阪神淡路大震災

 阪神淡路大震災から27年。私も当時は若かったですねー。
 当時私は震度5強の地域にいました。朝寝ていたらゴーっという地鳴りが聞こえて目が覚めました。「なんだ? なんか音がした?」って感じ。そしたら大きな縦揺れで体がバンっと浮き上がってびっくりする間もなく、小刻みな激しい横揺れがきました。当時飼ってた猫が隣にいたので咄嗟に抱きしめてうずくまったため、周りが見えずただ揺れが収まるのを布団の中で待っていました。うちは古い家だったので家が崩れるーと思う揺れだったのですが、必死に目を閉じてしまっていて周りを見る余裕はなかったですね。ちゃんと見てればいいのに、私って怖がりだったんだと思う瞬間です。
 揺れが収まって恐る恐る手を伸ばすと、ん? 何かある!? ヤバい、ほんとに家が崩れた!?と慌てて目を開けると、姿見が倒れてきていました。低いシングルのパイプベッドで寝ていたので、ベッドのヘッド部分っていうんですか。そこで止まってはいて私の上にまでは倒れてきませんでした。ただ結構重い鏡なのでベッドヘッドがなくて私の上に直接乗っかっていたら、ケガしてたかもです。危ない危ない。
 家は幸い崩れてはいませんでした。棚の上の物が色々落ちたりはしたものの、それほどの被害もありませんでした。隣のおばあちゃんちでは、いくつかグラス類や食器が割れたそうですが、これまた高価なものばかりが割れたそうです。高い食器は薄かったりするからなんでしょうね。おばあちゃんが嘆いていました。
 うちのまわりの家も特に崩れた家はなく、外に出てちょっと安心はしたものの、なんだかすごくイヤな予感がしていました。地震なんてほとんどなかったし、地盤は固いと思っていたのにこれだけ揺れたということは、相当大きな地震だったのではないかと。ものすごく被害が出るのではないかと。そう思うと急にとにかく大勢の人に会いたい!と思いました。朝6時半、とるものもとりあえずで家の車で会社に行きました。途中、橋を渡るのですが、橋は少しひび割れもしていました。帰りに同じ橋を通ろうと思ったら通行止めになっていて、あらら、怖い橋を気にせず渡っていたんだなあと思いましたが、まあなんのその。

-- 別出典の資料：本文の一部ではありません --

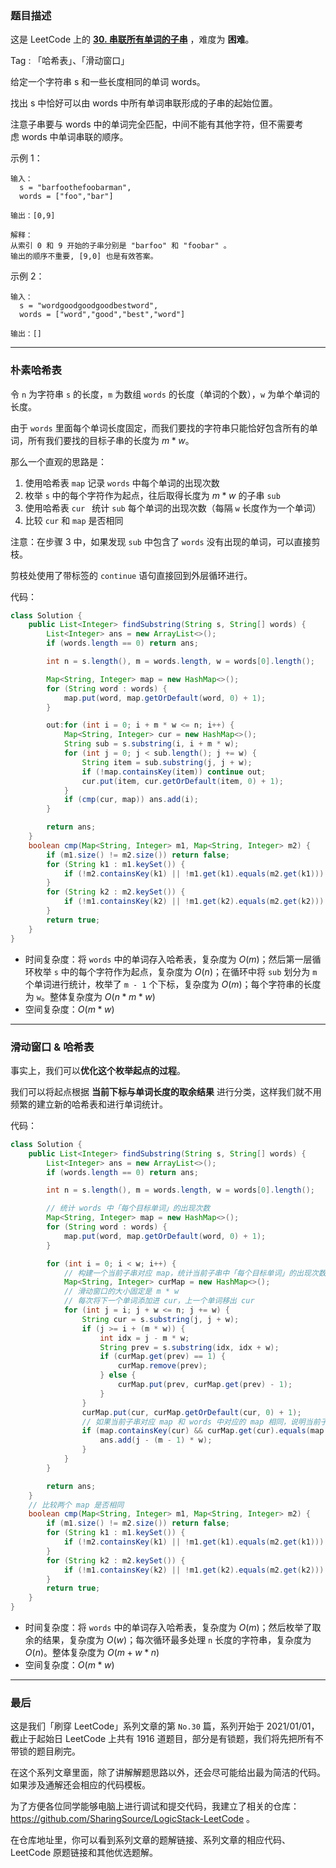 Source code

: ### 题目描述

这是 LeetCode 上的 **[30. 串联所有单词的子串](https://leetcode-cn.com/problems/substring-with-concatenation-of-all-words/solution/shua-chuan-lc-po-su-ha-xi-biao-jie-fa-hu-ml3x/)** ，难度为 **困难**。

Tag : 「哈希表」、「滑动窗口」



给定一个字符串 s 和一些长度相同的单词 words。

找出 s 中恰好可以由 words 中所有单词串联形成的子串的起始位置。

注意子串要与 words 中的单词完全匹配，中间不能有其他字符，但不需要考虑 words 中单词串联的顺序。




示例 1：
```
输入：
  s = "barfoothefoobarman",
  words = ["foo","bar"]
  
输出：[0,9]

解释：
从索引 0 和 9 开始的子串分别是 "barfoo" 和 "foobar" 。
输出的顺序不重要, [9,0] 也是有效答案。
```
示例 2：
```
输入：
  s = "wordgoodgoodgoodbestword",
  words = ["word","good","best","word"]
  
输出：[]
```

---

### 朴素哈希表

令 `n` 为字符串 `s` 的长度，`m` 为数组 `words` 的长度（单词的个数），`w` 为单个单词的长度。

由于 `words` 里面每个单词长度固定，而我们要找的字符串只能恰好包含所有的单词，所有我们要找的目标子串的长度为 $m * w$。

那么一个直观的思路是：

1. 使用哈希表 `map` 记录 `words` 中每个单词的出现次数
2. 枚举 `s` 中的每个字符作为起点，往后取得长度为 $m * w$ 的子串 `sub`
3. 使用哈希表 `cur ` 统计 `sub` 每个单词的出现次数（每隔 `w` 长度作为一个单词）
4. 比较 `cur` 和 `map` 是否相同

注意：在步骤 3 中，如果发现 `sub` 中包含了 `words` 没有出现的单词，可以直接剪枝。

剪枝处使用了带标签的 `continue` 语句直接回到外层循环进行。

代码：
```Java
class Solution {
    public List<Integer> findSubstring(String s, String[] words) {
        List<Integer> ans = new ArrayList<>();
        if (words.length == 0) return ans;

        int n = s.length(), m = words.length, w = words[0].length();

        Map<String, Integer> map = new HashMap<>();
        for (String word : words) {
            map.put(word, map.getOrDefault(word, 0) + 1);
        }

        out:for (int i = 0; i + m * w <= n; i++) {
            Map<String, Integer> cur = new HashMap<>();
            String sub = s.substring(i, i + m * w);
            for (int j = 0; j < sub.length(); j += w) {
                String item = sub.substring(j, j + w);
                if (!map.containsKey(item)) continue out;
                cur.put(item, cur.getOrDefault(item, 0) + 1);
            }
            if (cmp(cur, map)) ans.add(i);
        }

        return ans;
    }
    boolean cmp(Map<String, Integer> m1, Map<String, Integer> m2) {
        if (m1.size() != m2.size()) return false;
        for (String k1 : m1.keySet()) {
            if (!m2.containsKey(k1) || !m1.get(k1).equals(m2.get(k1))) return false;
        }
        for (String k2 : m2.keySet()) {
            if (!m1.containsKey(k2) || !m1.get(k2).equals(m2.get(k2))) return false;
        }
        return true;
    }
}
```
* 时间复杂度：将 `words` 中的单词存入哈希表，复杂度为 $O(m)$；然后第一层循环枚举 `s` 中的每个字符作为起点，复杂度为 $O(n)$；在循环中将 `sub` 划分为 `m` 个单词进行统计，枚举了 `m - 1` 个下标，复杂度为 $O(m)$；每个字符串的长度为 `w`。整体复杂度为 $O(n * m * w)$
* 空间复杂度：$O(m * w)$

---

### 滑动窗口 & 哈希表

事实上，我们可以**优化这个枚举起点的过程**。

我们可以将起点根据 **当前下标与单词长度的取余结果** 进行分类，这样我们就不用频繁的建立新的哈希表和进行单词统计。

代码：
```Java
class Solution {
    public List<Integer> findSubstring(String s, String[] words) {
        List<Integer> ans = new ArrayList<>();
        if (words.length == 0) return ans;

        int n = s.length(), m = words.length, w = words[0].length();

        // 统计 words 中「每个目标单词」的出现次数
        Map<String, Integer> map = new HashMap<>();
        for (String word : words) {
            map.put(word, map.getOrDefault(word, 0) + 1);
        }

        for (int i = 0; i < w; i++) {
            // 构建一个当前子串对应 map，统计当前子串中「每个目标单词」的出现次数
            Map<String, Integer> curMap = new HashMap<>();
            // 滑动窗口的大小固定是 m * w
            // 每次将下一个单词添加进 cur，上一个单词移出 cur
            for (int j = i; j + w <= n; j += w) {   
                String cur = s.substring(j, j + w);
                if (j >= i + (m * w)) {
                    int idx = j - m * w;
                    String prev = s.substring(idx, idx + w);
                    if (curMap.get(prev) == 1) {
                        curMap.remove(prev);
                    } else {
                        curMap.put(prev, curMap.get(prev) - 1);
                    }
                }
                curMap.put(cur, curMap.getOrDefault(cur, 0) + 1);
                // 如果当前子串对应 map 和 words 中对应的 map 相同，说明当前子串包含了「所有的目标单词」，将起始下标假如结果集
                if (map.containsKey(cur) && curMap.get(cur).equals(map.get(cur)) && cmp(map, curMap)) {
                    ans.add(j - (m - 1) * w);
                }
            }
        }

        return ans;
    }
    // 比较两个 map 是否相同
    boolean cmp(Map<String, Integer> m1, Map<String, Integer> m2) {
        if (m1.size() != m2.size()) return false;
        for (String k1 : m1.keySet()) {
            if (!m2.containsKey(k1) || !m1.get(k1).equals(m2.get(k1))) return false;
        }
        for (String k2 : m2.keySet()) {
            if (!m1.containsKey(k2) || !m1.get(k2).equals(m2.get(k2))) return false;
        }
        return true;
    }
}
```
* 时间复杂度：将 `words` 中的单词存入哈希表，复杂度为 $O(m)$；然后枚举了取余的结果，复杂度为 $O(w)$；每次循环最多处理 `n` 长度的字符串，复杂度为 $O(n)$。整体复杂度为 $O(m + w * n)$
* 空间复杂度：$O(m * w)$

---

### 最后

这是我们「刷穿 LeetCode」系列文章的第 `No.30` 篇，系列开始于 2021/01/01，截止于起始日 LeetCode 上共有 1916 道题目，部分是有锁题，我们将先把所有不带锁的题目刷完。

在这个系列文章里面，除了讲解解题思路以外，还会尽可能给出最为简洁的代码。如果涉及通解还会相应的代码模板。

为了方便各位同学能够电脑上进行调试和提交代码，我建立了相关的仓库：https://github.com/SharingSource/LogicStack-LeetCode 。

在仓库地址里，你可以看到系列文章的题解链接、系列文章的相应代码、LeetCode 原题链接和其他优选题解。

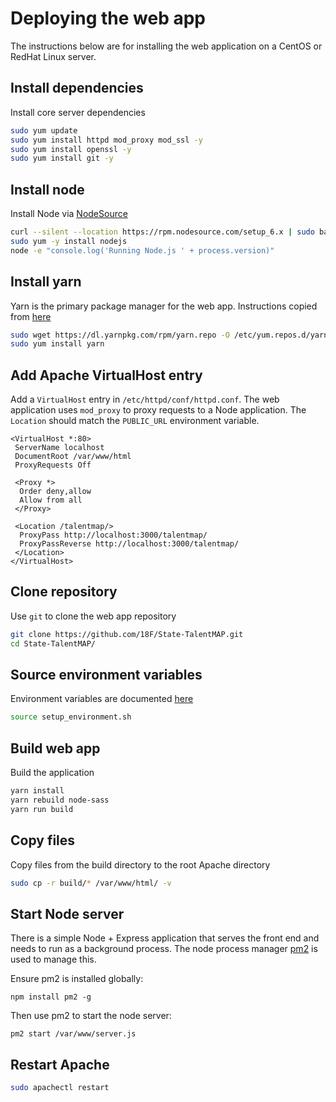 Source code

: # Deploying the web app

The instructions below are for installing the web application on a CentOS or RedHat Linux server.

## Install dependencies

Install core server dependencies

```bash
sudo yum update
sudo yum install httpd mod_proxy mod_ssl -y
sudo yum install openssl -y
sudo yum install git -y
```

## Install node

Install Node via [NodeSource](https://nodejs.org/en/download/package-manager/#enterprise-linux-and-fedora)

```bash
curl --silent --location https://rpm.nodesource.com/setup_6.x | sudo bash -
sudo yum -y install nodejs
node -e "console.log('Running Node.js ' + process.version)"
```

## Install yarn

Yarn is the primary package manager for the web app. Instructions copied from [here](https://yarnpkg.com/lang/en/docs/install/#linux-tab)

```bash
sudo wget https://dl.yarnpkg.com/rpm/yarn.repo -O /etc/yum.repos.d/yarn.repo
sudo yum install yarn
```

## Add Apache VirtualHost entry

Add a `VirtualHost` entry in `/etc/httpd/conf/httpd.conf`. The web application uses `mod_proxy` to proxy requests to a Node application.  The `Location` should match the `PUBLIC_URL` environment variable.

```http
<VirtualHost *:80>
 ServerName localhost
 DocumentRoot /var/www/html
 ProxyRequests Off

 <Proxy *>
  Order deny,allow
  Allow from all
 </Proxy>

 <Location /talentmap/>
  ProxyPass http://localhost:3000/talentmap/
  ProxyPassReverse http://localhost:3000/talentmap/
 </Location>
</VirtualHost>
```

## Clone repository

Use `git` to clone the web app repository

```bash
git clone https://github.com/18F/State-TalentMAP.git
cd State-TalentMAP/
```

## Source environment variables

Environment variables are documented [here](EXAMPLE_setup_environment.sh)

```bash
source setup_environment.sh
```

## Build web app

Build the application

```bash
yarn install
yarn rebuild node-sass
yarn run build
```

## Copy files

Copy files from the build directory to the root Apache directory

```bash
sudo cp -r build/* /var/www/html/ -v
```

## Start Node server

There is a simple Node + Express application that serves the front end and needs to run as a background process. The node process manager [pm2](https://github.com/Unitech/pm2) is used to manage this.

Ensure pm2 is installed globally:

```
npm install pm2 -g
```
Then use pm2 to start the node server:

```
pm2 start /var/www/server.js
```

## Restart Apache

```bash
sudo apachectl restart
```
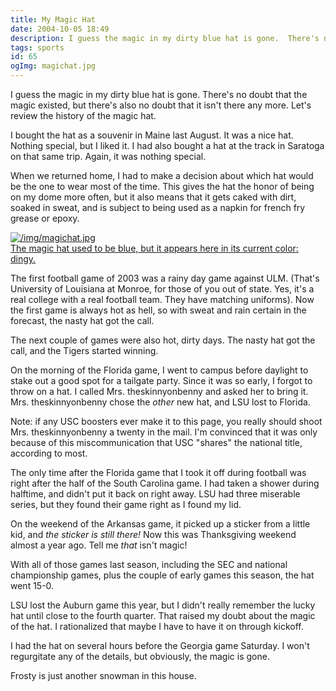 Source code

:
 ```yaml
---
title: My Magic Hat
date: 2004-10-05 18:49
description: I guess the magic in my dirty blue hat is gone.  There's no doubt that the magic existed, but there's also no doubt that it isn't there any more.  Let's review the history of the magic hat.  I bought the hat as a souvenir in Maine last August.  It was a nice hat.  Nothing special, but I liked it.  I had also bought a hat at the track in Saratoga on that same trip.  Again, it was nothing special.
tags: sports
id: 65
ogImg: magichat.jpg
---
```

I guess the magic in my dirty blue hat is gone.  There's no doubt that the magic existed, but there's also no doubt that it isn't there any more.  Let's review the history of the magic hat.

I bought the hat as a souvenir in Maine last August.  It was a nice hat.  Nothing special, but I liked it.  I had also bought a hat at the track in Saratoga on that same trip.  Again, it was nothing special.

When we returned home, I had to make a decision about which hat would be the one to wear most of the time.  This gives the hat the honor of being on my dome more often, but it also means that it gets caked with dirt, soaked in sweat, and is subject to being used as a napkin for french fry grease or epoxy.

<a class="lightview alignright" href="/img/magichat.jpg" data-lightview-caption="The magic hat used to be blue, but it appears here in its current color:  dingy." data-lightview-group="group1" style="width:350px;"><img src="/img/magichat.jpg" alt="/img/magichat.jpg"><br><span class="caption">The magic hat used to be blue, but it appears here in its current color:  dingy.</span></a>

The first football game of 2003 was a rainy day game against ULM.  (That's University of Louisiana at Monroe, for those of you out of state.  Yes, it's a real college with a real football team.  They have matching uniforms).  Now the first game is always hot as hell, so with sweat and rain certain in the forecast, the nasty hat got the call.

The next couple of games were also hot, dirty days.  The nasty hat got the call, and the Tigers started winning.

On the morning of the Florida game, I went to campus before daylight to stake out a good spot for a tailgate party.  Since it was so early, I forgot to throw on a hat.  I called Mrs. theskinnyonbenny and asked her to bring it.  Mrs. theskinnyonbenny chose the <i>other</i> new hat, and LSU lost to Florida.

Note:  if any USC boosters ever make it to this page, you really should shoot Mrs. theskinnyonbenny a twenty in the mail.  I'm convinced that it was only because of this miscommunication that USC "shares" the national title, according to most.

The only time after the Florida game that I took it off during football was right after the half of the South Carolina game.  I had taken a shower during halftime, and didn't put it back on right away.  LSU had three miserable series, but they found their game right as I found my lid.

On the weekend of the Arkansas game, it picked up a sticker from a little kid, and <i>the sticker is still there!</i>  Now this was Thanksgiving weekend almost a year ago.  Tell me <i>that</i> isn't magic!

With all of those games last season, including the SEC and national championship games, plus the couple of early games this season, the hat went 15-0.  

LSU lost the Auburn game this year, but I didn't really remember the lucky hat until close to the fourth quarter.  That raised my doubt about the magic of the hat.  I rationalized that maybe I have to have it on through kickoff.

I had the hat on several hours before the Georgia game Saturday.  I won't regurgitate any of the details, but obviously, the magic is gone.  

Frosty is just another snowman in this house.

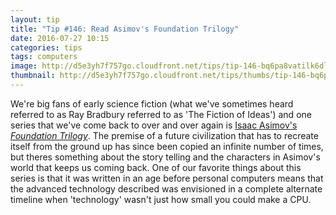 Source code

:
 ```yaml
---
layout: tip
title: "Tip #146: Read Asimov's Foundation Trilogy"
date: 2016-07-27 10:15
categories: tips
tags: computers
image: http://d5e3yh7f757go.cloudfront.net/tips/tip-146-bq6pa8vatilk6dlagsna.jpg
thumbnail: http://d5e3yh7f757go.cloudfront.net/tips/thumbs/tip-146-bq6pa8vatilk6dlagsna.jpg
---
```

We're big fans of early science fiction (what we've sometimes heard referred to as Ray Bradbury referred to as 'The Fiction of Ideas') and one series that we've come back to over and over again is [Isaac Asimov's _Foundation Trilogy_](http://amzn.to/2ahqERH). The premise of a future civilization that has to recreate itself from the ground up has since been copied an infinite number of times, but theres something about the story telling and the characters in Asimov's world that keeps us coming back. One of our favorite things about this series is that it was written in an age before personal computers means that the advanced technology described was envisioned in a complete alternate timeline when 'technology' wasn't just how small you could make a CPU.  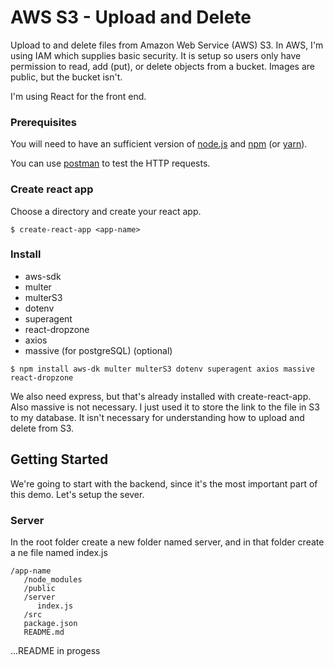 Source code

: # AWS S3 - Upload and Delete

Upload to and delete files from Amazon Web Service (AWS) S3. In AWS, I'm using IAM which supplies basic security. It is setup so users only have permission to read, add (put), or delete objects from a bucket. Images are public, but the bucket isn't. 

I'm using React for the front end.

### Prerequisites

You will need to have an sufficient version of [node.js](https://nodejs.org/en/) and [npm](https://nodejs.org/en/) (or [yarn](https://yarnpkg.com/lang/en/)).

You can use [postman](https://www.getpostman.com/) to test the HTTP requests.

### Create react app

Choose a directory and create your react app.
```
$ create-react-app <app-name>
```

### Install

* aws-sdk
* multer
* multerS3
* dotenv
* superagent
* react-dropzone
* axios
* massive (for postgreSQL) (optional)

```
$ npm install aws-dk multer multerS3 dotenv superagent axios massive react-dropzone
```

We also need express, but that's already installed with create-react-app. Also massive is not necessary. I just used it to store the link to the file in S3 to my database. It isn't necessary for understanding how to upload and delete from S3.

## Getting Started

We're going to start with the backend, since it's the most important part of this demo.
Let's setup the sever.

### Server

In the root folder create a new folder named server, and in that folder create a ne file named index.js
```
/app-name
   /node_modules
   /public
   /server
      index.js
   /src
   package.json
   README.md
```

...README in progess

 会社に着いて3階の事務所に上がると、まず床が水浸し。向かいのトイレから水が漏れだした様子。さらにドアが開かない。出勤してきた先輩と一緒になんとかドアをこじ開けたところ、キングファイルやらパソコンやらモニターやらがとにかく床に散乱していてそれがドアを塞いでました。水浸しなのもあって、キングファイルはもうベチャベチャ。正直思ったこと。「これ、誰が片付けて掃除するの? 私らでしょうねえ。最悪。」その後勿論掃除しました。紙の書類も捨てずに増えすぎていたので、ある程度捨てることになって案外よかったかもです。片付けたあと、あの書類がない!という声は3回程度聞いただけにはとどまりました。たった3回。小さい小さい。机の上のモニターはかたっぱしから床に落下していたのですが、唯一、キャスター付きの台に乗っているものは落ちていないんですね。キャスター部分で揺れを吸収するからで、これが免振構造の原理かと納得しました。
 事務所には40人ほどが勤務していたのですが、この日出勤してきたのは3人。交通手段がなく出勤できない上司と電話がつながって、先輩が電話で報告する際に、事務所には3人いると報告するわけですが、「男性2名と奇特な女子社員が1人。」と説明。私、奇特な女子社員? まあ交通機関も止まっていて誰も出勤できないような状況で出てきてんですから正しい表現かと納得はしました、はい。
 幸い自宅は電気、ガス、水道のライフラインも止まることはなく、無事に生活はできていましたが、近所のパン屋さんからパンが消え、スーパーから食品が消えました。そういう普段と違うことは怖かったです。水道が止まった地域の友達と1週間後かな?に喫茶店で会ったのですが、そのときの友達の言葉が印象的でした。「喫茶店に入ったら普通に水が出てくるんよ。その水を見て涙が出た。」と。
 大事な方を亡くされた皆様には心からお悔やみ申し上げます。皆が普通に幸せに暮らせますように。
 写真は神戸市立王子動物園のプレーリードッグです。優雅にくつろいでおられて何よりです。